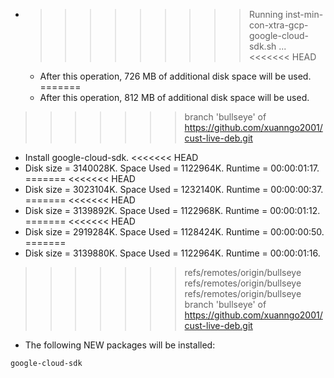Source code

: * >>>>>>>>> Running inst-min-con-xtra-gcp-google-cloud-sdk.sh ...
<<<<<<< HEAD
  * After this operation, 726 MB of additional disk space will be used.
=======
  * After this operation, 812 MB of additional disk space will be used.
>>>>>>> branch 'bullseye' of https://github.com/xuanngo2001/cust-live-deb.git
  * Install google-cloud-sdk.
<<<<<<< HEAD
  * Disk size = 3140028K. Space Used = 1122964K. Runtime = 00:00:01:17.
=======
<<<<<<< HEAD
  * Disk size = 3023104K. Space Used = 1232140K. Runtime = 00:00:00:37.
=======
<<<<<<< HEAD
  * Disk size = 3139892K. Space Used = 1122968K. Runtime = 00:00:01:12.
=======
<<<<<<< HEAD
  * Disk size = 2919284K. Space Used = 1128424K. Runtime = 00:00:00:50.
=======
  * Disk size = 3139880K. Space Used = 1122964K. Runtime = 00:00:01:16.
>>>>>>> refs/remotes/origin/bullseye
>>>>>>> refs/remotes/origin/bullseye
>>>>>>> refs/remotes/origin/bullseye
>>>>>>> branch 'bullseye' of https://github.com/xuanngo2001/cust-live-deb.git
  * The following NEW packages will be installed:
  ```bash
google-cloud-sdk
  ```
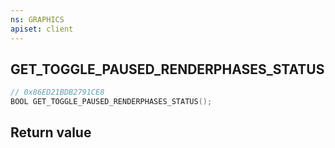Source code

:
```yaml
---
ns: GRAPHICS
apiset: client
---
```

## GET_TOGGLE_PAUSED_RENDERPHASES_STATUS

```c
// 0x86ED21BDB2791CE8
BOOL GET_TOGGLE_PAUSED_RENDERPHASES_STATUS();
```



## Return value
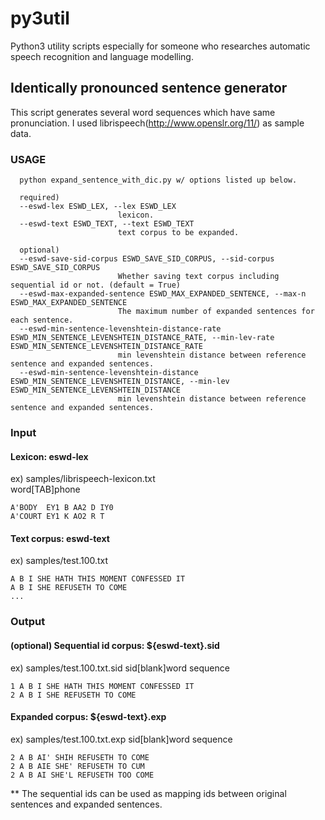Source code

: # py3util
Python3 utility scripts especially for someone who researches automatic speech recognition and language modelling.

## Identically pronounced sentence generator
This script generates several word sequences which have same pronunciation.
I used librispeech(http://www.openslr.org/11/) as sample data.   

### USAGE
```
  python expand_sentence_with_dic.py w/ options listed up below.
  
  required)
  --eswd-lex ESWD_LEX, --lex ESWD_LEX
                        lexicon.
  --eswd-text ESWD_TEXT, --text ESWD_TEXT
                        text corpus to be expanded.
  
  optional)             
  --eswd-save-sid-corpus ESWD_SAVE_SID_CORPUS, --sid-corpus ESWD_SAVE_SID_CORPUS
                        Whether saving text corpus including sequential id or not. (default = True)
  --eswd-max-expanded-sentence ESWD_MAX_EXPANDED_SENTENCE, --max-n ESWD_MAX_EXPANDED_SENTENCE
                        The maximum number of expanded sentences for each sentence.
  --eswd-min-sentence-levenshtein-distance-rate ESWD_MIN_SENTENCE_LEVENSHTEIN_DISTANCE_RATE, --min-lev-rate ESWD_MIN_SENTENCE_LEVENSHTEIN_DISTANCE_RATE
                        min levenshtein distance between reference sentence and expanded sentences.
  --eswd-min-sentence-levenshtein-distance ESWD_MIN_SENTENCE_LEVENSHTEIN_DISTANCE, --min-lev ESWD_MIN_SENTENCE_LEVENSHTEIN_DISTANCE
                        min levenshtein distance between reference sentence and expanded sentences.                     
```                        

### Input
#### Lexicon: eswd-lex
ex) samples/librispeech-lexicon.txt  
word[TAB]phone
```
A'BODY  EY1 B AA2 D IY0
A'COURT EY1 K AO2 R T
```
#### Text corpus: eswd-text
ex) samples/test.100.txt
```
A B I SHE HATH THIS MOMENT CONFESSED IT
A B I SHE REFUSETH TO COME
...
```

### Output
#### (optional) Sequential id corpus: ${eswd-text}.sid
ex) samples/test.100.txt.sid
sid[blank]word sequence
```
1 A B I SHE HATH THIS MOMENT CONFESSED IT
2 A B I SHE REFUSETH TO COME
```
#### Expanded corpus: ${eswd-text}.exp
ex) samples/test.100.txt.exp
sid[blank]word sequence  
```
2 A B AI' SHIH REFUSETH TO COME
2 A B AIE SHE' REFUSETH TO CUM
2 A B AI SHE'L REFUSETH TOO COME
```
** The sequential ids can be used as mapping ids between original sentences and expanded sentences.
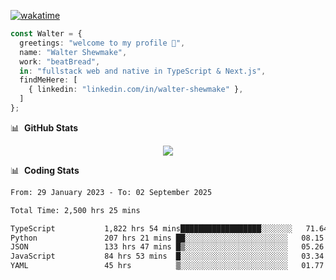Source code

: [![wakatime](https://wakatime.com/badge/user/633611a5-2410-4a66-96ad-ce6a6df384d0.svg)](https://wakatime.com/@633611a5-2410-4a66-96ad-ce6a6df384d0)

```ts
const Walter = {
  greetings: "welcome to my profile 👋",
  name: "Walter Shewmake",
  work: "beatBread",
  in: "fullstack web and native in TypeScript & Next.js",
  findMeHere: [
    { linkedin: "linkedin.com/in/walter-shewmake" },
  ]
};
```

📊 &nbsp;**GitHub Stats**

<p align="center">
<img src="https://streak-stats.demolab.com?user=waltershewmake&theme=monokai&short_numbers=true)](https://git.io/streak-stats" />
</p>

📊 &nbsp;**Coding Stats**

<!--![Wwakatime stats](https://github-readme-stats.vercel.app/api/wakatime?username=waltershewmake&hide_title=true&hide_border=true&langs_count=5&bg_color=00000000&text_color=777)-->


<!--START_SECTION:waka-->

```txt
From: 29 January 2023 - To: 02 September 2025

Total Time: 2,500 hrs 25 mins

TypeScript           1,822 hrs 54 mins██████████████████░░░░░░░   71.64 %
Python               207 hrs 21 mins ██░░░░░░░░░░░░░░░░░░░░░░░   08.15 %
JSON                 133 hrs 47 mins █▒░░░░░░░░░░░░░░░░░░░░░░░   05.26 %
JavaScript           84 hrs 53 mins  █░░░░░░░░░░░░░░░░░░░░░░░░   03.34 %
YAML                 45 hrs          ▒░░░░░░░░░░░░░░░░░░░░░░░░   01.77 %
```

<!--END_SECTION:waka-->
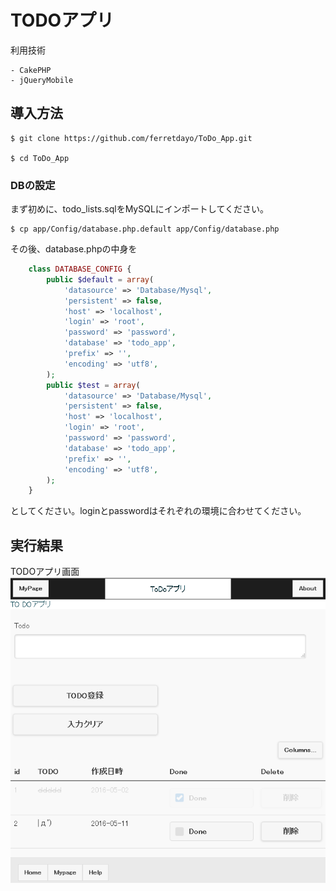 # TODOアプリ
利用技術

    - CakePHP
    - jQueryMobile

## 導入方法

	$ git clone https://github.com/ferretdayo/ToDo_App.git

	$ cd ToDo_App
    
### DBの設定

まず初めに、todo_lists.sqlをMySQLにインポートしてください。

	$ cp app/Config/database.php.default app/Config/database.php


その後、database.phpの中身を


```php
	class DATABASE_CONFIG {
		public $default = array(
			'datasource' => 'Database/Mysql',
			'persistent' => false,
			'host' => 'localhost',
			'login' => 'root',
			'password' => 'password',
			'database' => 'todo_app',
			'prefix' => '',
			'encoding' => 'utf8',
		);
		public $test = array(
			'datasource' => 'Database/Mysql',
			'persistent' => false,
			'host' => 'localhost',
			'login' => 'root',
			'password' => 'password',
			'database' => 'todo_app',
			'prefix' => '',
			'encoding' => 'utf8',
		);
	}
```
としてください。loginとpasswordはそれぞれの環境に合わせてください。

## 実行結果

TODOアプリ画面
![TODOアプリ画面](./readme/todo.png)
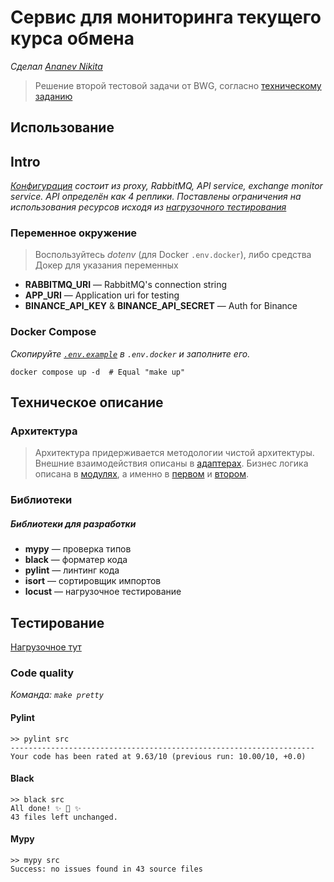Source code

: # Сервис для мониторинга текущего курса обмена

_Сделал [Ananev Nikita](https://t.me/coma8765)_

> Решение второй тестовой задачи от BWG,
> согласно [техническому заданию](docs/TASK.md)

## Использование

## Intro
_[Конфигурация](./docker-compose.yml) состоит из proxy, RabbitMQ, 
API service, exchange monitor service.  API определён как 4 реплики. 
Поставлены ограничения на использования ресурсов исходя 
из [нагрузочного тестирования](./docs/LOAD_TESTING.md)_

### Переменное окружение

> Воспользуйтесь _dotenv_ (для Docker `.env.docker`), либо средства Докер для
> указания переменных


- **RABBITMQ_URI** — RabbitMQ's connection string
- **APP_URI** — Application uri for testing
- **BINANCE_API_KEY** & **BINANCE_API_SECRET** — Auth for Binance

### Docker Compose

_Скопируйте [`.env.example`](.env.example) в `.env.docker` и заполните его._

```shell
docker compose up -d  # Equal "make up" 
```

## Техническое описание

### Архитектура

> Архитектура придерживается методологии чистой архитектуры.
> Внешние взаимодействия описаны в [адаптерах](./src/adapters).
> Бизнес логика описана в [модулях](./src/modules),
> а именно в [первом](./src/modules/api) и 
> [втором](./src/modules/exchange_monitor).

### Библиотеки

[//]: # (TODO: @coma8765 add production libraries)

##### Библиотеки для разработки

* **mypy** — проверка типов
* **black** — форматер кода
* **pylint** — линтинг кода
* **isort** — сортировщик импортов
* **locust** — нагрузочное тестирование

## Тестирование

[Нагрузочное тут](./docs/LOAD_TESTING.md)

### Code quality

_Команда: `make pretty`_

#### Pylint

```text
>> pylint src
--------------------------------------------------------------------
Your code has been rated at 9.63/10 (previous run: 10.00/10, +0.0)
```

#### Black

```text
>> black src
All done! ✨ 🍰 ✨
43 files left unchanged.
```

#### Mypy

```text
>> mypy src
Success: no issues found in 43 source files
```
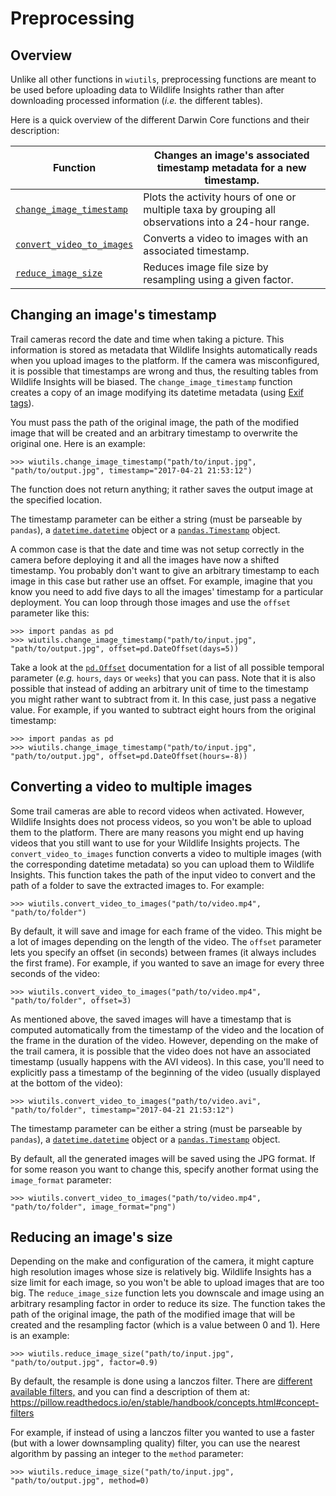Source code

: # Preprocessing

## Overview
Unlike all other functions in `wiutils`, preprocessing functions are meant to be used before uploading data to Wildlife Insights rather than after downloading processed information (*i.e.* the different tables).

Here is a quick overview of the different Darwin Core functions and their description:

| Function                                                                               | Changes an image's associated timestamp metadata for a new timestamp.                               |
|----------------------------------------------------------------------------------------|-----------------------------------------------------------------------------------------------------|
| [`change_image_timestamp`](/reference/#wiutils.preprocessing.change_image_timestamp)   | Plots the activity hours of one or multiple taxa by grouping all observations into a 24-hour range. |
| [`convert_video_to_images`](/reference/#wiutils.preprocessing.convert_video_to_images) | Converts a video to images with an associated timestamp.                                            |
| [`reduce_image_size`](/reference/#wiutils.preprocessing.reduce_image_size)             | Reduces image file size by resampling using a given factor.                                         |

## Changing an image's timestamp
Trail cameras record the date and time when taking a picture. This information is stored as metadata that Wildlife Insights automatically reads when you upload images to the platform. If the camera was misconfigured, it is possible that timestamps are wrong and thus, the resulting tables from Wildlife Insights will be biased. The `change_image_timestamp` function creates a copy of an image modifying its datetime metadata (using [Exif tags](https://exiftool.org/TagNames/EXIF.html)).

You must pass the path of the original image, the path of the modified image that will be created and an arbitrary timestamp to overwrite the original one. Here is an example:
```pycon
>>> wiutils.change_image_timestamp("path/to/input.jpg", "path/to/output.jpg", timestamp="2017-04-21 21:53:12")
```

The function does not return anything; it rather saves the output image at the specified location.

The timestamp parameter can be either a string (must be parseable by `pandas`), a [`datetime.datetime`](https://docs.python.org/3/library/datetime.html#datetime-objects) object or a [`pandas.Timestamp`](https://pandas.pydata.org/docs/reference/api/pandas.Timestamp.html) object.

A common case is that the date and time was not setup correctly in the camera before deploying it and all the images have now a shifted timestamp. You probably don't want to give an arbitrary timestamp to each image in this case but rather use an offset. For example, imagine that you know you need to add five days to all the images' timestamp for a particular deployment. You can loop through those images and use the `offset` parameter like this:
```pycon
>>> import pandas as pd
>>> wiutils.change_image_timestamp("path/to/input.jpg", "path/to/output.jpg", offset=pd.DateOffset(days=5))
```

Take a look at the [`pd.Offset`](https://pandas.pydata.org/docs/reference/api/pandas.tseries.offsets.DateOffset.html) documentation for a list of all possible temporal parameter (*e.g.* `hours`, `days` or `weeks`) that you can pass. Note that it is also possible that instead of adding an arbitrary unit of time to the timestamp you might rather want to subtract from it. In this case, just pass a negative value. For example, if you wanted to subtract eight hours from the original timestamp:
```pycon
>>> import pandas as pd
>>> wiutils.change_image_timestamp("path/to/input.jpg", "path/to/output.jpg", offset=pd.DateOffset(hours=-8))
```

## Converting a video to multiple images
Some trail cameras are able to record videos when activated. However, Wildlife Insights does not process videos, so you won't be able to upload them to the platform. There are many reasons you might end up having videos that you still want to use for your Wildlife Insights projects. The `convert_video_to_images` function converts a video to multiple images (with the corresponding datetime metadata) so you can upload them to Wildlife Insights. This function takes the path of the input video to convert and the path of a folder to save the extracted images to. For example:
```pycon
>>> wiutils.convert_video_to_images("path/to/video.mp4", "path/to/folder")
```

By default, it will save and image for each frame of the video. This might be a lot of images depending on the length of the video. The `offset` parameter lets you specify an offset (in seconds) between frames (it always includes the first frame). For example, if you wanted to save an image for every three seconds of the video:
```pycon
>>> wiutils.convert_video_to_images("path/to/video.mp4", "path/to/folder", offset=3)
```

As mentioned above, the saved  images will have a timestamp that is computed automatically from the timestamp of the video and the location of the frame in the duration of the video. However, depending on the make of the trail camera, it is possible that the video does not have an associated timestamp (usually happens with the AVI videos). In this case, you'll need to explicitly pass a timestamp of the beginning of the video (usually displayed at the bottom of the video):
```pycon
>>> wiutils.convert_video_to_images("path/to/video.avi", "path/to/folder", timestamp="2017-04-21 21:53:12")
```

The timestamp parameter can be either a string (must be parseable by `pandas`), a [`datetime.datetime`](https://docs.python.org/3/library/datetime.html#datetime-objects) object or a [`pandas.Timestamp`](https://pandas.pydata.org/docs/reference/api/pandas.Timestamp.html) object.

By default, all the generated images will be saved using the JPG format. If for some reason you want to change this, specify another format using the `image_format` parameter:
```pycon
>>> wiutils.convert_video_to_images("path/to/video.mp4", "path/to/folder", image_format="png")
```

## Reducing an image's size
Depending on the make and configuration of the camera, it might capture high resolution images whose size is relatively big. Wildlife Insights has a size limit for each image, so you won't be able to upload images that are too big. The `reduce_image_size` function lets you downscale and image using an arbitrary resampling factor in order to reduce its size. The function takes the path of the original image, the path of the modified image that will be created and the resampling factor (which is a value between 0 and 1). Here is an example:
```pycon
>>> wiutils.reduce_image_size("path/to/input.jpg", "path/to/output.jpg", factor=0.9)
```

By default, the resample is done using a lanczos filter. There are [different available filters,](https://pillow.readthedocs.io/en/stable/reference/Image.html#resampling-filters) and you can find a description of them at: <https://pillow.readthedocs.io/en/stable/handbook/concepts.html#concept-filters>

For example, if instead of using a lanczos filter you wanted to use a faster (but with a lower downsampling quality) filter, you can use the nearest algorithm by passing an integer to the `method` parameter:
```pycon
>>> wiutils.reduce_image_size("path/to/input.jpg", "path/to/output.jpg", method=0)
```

[To do]
Restate only the lines running from the start of the material above through the line containing "Runtime = 00:00:01:16.", ends included. No pictures.

[Answer to this task]
Source code

: * >>>>>>>>> Running inst-min-con-xtra-gcp-google-cloud-sdk.sh ...
<<<<<<< HEAD
  * After this operation, 726 MB of additional disk space will be used.
=======
  * After this operation, 812 MB of additional disk space will be used.
>>>>>>> branch 'bullseye' of https://github.com/xuanngo2001/cust-live-deb.git
  * Install google-cloud-sdk.
<<<<<<< HEAD
  * Disk size = 3140028K. Space Used = 1122964K. Runtime = 00:00:01:17.
=======
<<<<<<< HEAD
  * Disk size = 3023104K. Space Used = 1232140K. Runtime = 00:00:00:37.
=======
<<<<<<< HEAD
  * Disk size = 3139892K. Space Used = 1122968K. Runtime = 00:00:01:12.
=======
<<<<<<< HEAD
  * Disk size = 2919284K. Space Used = 1128424K. Runtime = 00:00:00:50.
=======
  * Disk size = 3139880K. Space Used = 1122964K. Runtime = 00:00:01:16.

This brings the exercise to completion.